**YOUR INSTRUCTIONS**
From the listing below, pull out every line where the string "định" appears.

**SOURCE DATA**
-*-*-
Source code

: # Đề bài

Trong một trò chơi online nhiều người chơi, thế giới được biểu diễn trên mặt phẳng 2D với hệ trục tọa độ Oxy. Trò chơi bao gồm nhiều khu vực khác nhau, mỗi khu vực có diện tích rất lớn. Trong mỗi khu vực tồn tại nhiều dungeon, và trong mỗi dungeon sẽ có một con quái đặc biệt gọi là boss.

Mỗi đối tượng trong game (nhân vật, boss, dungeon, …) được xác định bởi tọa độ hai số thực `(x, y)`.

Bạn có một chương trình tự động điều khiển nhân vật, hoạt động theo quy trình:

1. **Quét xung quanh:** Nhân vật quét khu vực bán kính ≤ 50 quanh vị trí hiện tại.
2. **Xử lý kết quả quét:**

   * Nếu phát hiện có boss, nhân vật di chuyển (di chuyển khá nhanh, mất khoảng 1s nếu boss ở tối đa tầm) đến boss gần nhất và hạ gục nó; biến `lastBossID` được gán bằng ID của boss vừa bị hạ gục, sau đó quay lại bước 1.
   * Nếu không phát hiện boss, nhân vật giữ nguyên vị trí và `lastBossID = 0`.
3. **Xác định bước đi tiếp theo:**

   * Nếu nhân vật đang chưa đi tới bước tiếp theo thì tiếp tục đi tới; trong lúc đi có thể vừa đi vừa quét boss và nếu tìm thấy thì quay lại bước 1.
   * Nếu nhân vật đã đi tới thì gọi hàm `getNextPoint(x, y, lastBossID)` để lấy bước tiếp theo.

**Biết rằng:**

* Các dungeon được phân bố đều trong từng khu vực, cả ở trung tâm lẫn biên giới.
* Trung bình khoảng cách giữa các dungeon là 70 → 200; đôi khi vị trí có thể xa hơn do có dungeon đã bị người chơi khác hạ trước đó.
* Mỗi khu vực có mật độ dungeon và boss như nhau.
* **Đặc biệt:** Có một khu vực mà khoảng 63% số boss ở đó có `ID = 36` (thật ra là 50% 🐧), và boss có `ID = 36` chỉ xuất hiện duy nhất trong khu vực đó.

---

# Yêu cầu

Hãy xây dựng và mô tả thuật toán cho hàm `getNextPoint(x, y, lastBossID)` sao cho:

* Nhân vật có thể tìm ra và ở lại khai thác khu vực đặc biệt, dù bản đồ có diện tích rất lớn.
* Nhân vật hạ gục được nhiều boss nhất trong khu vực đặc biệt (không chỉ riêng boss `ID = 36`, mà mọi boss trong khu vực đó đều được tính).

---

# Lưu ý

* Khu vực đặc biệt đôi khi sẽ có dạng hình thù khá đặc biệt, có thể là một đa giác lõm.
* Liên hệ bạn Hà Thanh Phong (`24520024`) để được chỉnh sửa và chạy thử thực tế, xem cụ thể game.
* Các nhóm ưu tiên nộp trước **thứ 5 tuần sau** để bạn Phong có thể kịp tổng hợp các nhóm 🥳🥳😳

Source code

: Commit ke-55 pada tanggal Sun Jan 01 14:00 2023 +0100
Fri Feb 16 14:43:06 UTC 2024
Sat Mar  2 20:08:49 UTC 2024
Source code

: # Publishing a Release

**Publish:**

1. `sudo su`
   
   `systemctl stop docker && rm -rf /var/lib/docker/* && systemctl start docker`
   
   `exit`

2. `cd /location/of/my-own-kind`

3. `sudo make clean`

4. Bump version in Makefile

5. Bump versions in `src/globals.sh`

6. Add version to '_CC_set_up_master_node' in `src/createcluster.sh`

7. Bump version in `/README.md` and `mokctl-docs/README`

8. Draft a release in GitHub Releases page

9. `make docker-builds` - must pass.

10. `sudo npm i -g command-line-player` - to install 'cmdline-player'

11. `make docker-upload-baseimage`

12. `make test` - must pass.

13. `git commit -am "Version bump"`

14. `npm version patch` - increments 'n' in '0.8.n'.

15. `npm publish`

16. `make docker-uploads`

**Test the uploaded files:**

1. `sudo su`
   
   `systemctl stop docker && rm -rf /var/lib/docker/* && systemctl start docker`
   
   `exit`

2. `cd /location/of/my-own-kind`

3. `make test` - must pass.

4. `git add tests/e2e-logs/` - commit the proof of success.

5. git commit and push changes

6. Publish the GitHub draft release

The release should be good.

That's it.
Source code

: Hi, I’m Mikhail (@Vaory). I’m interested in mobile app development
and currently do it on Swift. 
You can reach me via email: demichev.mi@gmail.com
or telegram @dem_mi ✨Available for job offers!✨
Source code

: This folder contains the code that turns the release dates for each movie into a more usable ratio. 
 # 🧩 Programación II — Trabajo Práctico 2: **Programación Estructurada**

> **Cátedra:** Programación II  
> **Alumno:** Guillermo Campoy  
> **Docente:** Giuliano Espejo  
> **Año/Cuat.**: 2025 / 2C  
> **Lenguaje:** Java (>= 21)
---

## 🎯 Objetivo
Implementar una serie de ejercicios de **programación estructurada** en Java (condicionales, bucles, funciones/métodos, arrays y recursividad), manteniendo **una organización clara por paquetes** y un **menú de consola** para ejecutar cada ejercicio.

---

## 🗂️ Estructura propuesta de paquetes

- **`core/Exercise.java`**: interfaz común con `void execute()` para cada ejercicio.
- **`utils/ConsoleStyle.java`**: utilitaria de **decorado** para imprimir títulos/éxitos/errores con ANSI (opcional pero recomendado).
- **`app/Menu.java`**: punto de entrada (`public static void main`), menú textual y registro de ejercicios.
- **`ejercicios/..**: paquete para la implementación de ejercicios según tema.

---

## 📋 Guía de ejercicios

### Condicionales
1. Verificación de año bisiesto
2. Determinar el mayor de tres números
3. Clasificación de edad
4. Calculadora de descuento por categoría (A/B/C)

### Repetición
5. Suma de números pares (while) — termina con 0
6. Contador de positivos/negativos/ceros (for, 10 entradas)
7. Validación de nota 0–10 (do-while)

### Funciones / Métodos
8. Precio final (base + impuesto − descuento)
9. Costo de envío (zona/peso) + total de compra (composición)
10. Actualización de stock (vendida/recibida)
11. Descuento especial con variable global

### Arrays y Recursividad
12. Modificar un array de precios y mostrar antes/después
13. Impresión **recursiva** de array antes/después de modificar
-*-*-
**WRITTEN RESPONSE**
Mỗi đối tượng trong game (nhân vật, boss, dungeon, …) được xác định bởi tọa độ hai số thực `(x, y)`.
3. **Xác định bước đi tiếp theo:**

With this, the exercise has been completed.